In response to the complete absence of action on Dimbleby’s meat reduction recommendation in the National Food Strategy, Humane Society International/UK’s executive director Claire Bass, issues the following statement:

“The National Food Strategy was a critical opportunity to create a more healthy, sustainable and equitable food system, but sadly it appears to fall very far short of that goal. We welcome that it dips a toe in the water of catalysing alternative protein production, but it falls massively short in terms of tangible commitments to increase uptake of plant rich foods in schools or other public sector catering. Many major caterers have set targets to be 20-30% plant based by 2025, and the high street is continuing its is rapid transition away from damaging meat and dairy. But the government, which spends £2.4 billion every year on food in schools, hospitals, prisons and the like, has essentially ignored the Dimbleby report it commissioned, which recommended a 30% national meat reduction by 2032, and is instead myopically fixating on trying to catch cow burps.

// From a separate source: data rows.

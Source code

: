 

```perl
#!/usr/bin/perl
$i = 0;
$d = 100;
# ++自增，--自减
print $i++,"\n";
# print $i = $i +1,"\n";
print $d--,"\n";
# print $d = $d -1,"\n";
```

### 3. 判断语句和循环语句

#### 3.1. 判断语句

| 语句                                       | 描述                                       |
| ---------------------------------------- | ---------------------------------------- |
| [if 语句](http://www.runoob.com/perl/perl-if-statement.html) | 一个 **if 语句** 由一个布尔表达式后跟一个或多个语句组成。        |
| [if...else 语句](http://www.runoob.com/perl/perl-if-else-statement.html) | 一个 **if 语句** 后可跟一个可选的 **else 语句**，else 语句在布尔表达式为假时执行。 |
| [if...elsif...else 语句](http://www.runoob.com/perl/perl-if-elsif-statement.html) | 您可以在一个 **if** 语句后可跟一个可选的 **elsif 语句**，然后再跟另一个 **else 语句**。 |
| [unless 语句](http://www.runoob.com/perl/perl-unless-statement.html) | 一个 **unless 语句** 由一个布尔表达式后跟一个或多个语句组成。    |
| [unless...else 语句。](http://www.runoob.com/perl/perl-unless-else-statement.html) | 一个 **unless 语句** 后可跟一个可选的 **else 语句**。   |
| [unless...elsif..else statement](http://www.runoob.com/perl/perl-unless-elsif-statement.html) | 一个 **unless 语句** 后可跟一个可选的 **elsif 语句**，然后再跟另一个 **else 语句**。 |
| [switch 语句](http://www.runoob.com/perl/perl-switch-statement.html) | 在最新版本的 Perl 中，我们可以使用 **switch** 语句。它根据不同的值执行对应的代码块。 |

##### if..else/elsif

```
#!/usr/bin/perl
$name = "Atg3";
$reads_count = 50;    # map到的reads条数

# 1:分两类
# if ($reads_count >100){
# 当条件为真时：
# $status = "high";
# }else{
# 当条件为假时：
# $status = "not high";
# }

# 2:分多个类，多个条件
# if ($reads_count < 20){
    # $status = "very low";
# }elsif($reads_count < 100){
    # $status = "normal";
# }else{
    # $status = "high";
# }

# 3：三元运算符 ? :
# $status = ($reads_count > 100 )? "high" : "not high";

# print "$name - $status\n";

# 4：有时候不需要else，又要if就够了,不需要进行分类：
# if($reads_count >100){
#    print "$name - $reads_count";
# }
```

Through HSI’s plant based culinary training Forward Food programme, we have been knocking on open doors with some of the country’s largest catering companies and universities, helping them create change at scale by nudging consumer choices towards an expanded, tasty, healthy range of plant-based choices. The Food Strategy is a massive missed opportunity and leaves it to not-for-profit organisations like ours, retailers and the wider hospitality sector to step up to the plate and hasten the shift to more plant-centric diets that is so urgently needed to protect the health of people, animals and the planet.”

HSI runs the Forward Food programme which provides free, plant-based culinary training to chefs at universities, large foodservice providers like Compass and Baxter Storey and companies with in-house canteens and 100+ staff. To date we have trained over 240 chefs in the UK alone and our goal is for a third (45) of UK universities to reduce their procurement of animal products by an average of 18%, saving over 100,000 animals and 4,418 tonnes of greenhouse gases, each year, from 2024.
Headed up by our Forward Food chef – former UN Ambassador for pulses Jenny Chandler – the training is designed to educate and equip chefs from the world of institutional catering with the skills they need to implement large scale meat reduction and serve more delicious and nutritious plant-based food. We also provide greenhouse gas assessments to identify the top 20 foods on their menus with the highest impact so that we can model the impact of switching 20% and 50% of the menu to plant-based alternatives.

At the University of Winchester, for example, we have helped reduce their emissions by 39.61%, making cumulative emissions savings totalling 176,968 kg CO2e – equivalent to taking 63 cars off the road for an entire year. In the last year, Winchester’s procurement of meat and dairy alternatives increased by 21.4%. At the same time, Winchester has significantly reduced their procurement of high-climate impact food items.